TASK INSTRUCTIONS » Set down every record below exactly as it stands.
=== Begin Enclosure ===
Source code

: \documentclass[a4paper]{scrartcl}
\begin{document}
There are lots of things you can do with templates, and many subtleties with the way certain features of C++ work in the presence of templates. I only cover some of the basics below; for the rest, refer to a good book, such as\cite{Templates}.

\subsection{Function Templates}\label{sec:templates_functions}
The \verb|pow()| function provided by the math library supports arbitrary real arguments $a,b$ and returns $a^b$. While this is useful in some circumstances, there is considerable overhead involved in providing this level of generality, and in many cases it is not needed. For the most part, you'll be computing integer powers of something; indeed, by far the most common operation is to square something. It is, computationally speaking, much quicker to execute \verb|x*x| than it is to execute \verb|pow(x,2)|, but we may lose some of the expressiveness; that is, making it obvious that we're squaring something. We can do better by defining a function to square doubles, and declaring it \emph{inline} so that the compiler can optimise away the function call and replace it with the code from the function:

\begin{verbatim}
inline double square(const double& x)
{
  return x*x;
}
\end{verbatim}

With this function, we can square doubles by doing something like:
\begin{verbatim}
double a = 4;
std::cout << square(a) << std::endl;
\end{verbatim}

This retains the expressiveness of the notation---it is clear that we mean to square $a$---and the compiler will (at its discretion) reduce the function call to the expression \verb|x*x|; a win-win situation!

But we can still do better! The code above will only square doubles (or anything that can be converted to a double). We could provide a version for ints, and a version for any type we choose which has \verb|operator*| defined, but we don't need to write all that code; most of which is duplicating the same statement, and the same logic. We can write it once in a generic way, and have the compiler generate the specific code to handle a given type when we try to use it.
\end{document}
=== End Enclosure ===
EXERCISE OUTPUT »
Source code

: \documentclass[a4paper]{scrartcl}
\begin{document}
There are lots of things you can do with templates, and many subtleties with the way certain features of C++ work in the presence of templates. I only cover some of the basics below; for the rest, refer to a good book, such as\cite{Templates}.

\subsection{Function Templates}\label{sec:templates_functions}
The \verb|pow()| function provided by the math library supports arbitrary real arguments $a,b$ and returns $a^b$. While this is useful in some circumstances, there is considerable overhead involved in providing this level of generality, and in many cases it is not needed. For the most part, you'll be computing integer powers of something; indeed, by far the most common operation is to square something. It is, computationally speaking, much quicker to execute \verb|x*x| than it is to execute \verb|pow(x,2)|, but we may lose some of the expressiveness; that is, making it obvious that we're squaring something. We can do better by defining a function to square doubles, and declaring it \emph{inline} so that the compiler can optimise away the function call and replace it with the code from the function:

\begin{verbatim}
inline double square(const double& x)
{
  return x*x;
}
\end{verbatim}

With this function, we can square doubles by doing something like:
\begin{verbatim}
double a = 4;
std::cout << square(a) << std::endl;
\end{verbatim}

This retains the expressiveness of the notation---it is clear that we mean to square $a$---and the compiler will (at its discretion) reduce the function call to the expression \verb|x*x|; a win-win situation!

But we can still do better! The code above will only square doubles (or anything that can be converted to a double). We could provide a version for ints, and a version for any type we choose which has \verb|operator*| defined, but we don't need to write all that code; most of which is duplicating the same statement, and the same logic. We can write it once in a generic way, and have the compiler generate the specific code to handle a given type when we try to use it.
\end{document}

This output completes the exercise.